### Task goal
Copy out each line of the entries where the word "page" is present.

Saved entries
»»

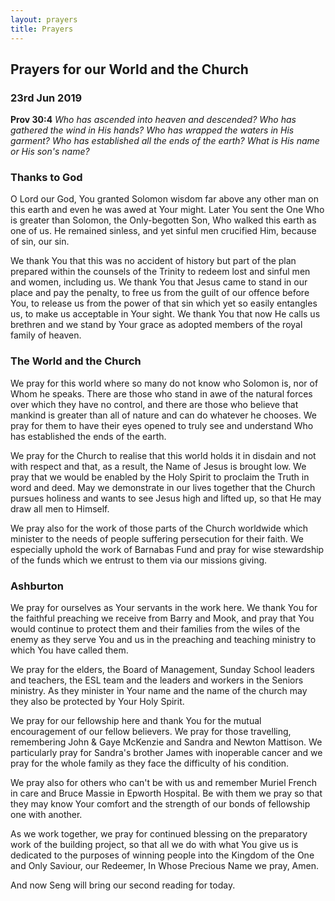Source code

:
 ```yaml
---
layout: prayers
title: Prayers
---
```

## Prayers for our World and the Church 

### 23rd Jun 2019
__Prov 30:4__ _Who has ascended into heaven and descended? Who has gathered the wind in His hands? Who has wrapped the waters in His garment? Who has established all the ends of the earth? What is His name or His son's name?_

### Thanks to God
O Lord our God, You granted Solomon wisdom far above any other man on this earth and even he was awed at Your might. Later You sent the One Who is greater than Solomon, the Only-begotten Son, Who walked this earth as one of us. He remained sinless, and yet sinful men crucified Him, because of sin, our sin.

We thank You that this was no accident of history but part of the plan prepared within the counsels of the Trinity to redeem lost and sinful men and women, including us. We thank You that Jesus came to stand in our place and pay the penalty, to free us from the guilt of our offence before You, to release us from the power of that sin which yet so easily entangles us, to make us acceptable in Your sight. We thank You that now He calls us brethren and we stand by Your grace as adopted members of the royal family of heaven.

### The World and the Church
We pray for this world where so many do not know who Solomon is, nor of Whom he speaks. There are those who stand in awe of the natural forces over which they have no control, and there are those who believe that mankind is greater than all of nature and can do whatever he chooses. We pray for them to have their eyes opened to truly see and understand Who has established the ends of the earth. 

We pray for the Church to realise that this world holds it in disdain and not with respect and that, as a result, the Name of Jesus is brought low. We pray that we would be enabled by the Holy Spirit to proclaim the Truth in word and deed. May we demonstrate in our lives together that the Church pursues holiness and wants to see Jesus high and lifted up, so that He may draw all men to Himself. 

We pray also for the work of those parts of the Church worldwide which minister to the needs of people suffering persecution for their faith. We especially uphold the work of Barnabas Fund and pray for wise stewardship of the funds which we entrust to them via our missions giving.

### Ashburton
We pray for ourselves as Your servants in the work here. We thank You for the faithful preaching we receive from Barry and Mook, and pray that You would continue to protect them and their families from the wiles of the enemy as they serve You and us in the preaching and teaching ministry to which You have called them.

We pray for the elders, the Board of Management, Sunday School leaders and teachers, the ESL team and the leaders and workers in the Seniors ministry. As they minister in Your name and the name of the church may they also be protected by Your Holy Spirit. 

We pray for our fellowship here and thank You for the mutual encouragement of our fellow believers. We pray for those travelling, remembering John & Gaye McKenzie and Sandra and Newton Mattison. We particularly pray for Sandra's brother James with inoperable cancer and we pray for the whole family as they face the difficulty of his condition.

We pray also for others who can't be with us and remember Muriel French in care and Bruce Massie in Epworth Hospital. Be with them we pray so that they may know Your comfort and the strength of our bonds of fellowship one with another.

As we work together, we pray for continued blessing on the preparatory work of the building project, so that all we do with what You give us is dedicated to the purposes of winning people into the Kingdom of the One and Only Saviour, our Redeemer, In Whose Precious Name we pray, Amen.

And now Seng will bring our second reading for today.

««
»»

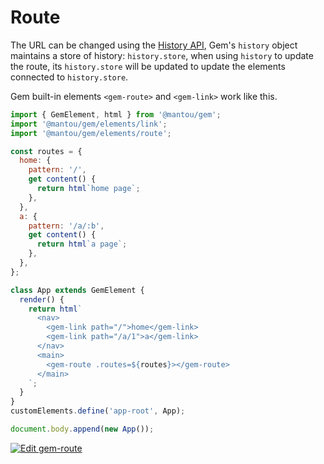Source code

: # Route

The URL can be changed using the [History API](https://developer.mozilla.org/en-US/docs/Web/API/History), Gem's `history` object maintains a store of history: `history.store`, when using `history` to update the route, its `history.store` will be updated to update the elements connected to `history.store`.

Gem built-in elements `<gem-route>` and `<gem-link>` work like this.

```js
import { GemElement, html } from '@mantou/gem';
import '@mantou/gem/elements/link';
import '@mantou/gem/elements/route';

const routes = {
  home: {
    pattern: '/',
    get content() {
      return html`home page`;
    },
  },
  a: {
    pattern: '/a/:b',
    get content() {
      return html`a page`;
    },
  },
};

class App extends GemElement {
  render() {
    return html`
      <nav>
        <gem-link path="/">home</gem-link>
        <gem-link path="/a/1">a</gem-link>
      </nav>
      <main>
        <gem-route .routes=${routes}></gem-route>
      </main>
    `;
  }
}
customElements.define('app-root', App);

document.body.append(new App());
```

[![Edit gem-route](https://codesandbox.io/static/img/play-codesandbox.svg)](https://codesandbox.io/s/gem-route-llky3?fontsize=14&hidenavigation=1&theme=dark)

««

### Answer to this task
      return html`home page`;
      return html`a page`;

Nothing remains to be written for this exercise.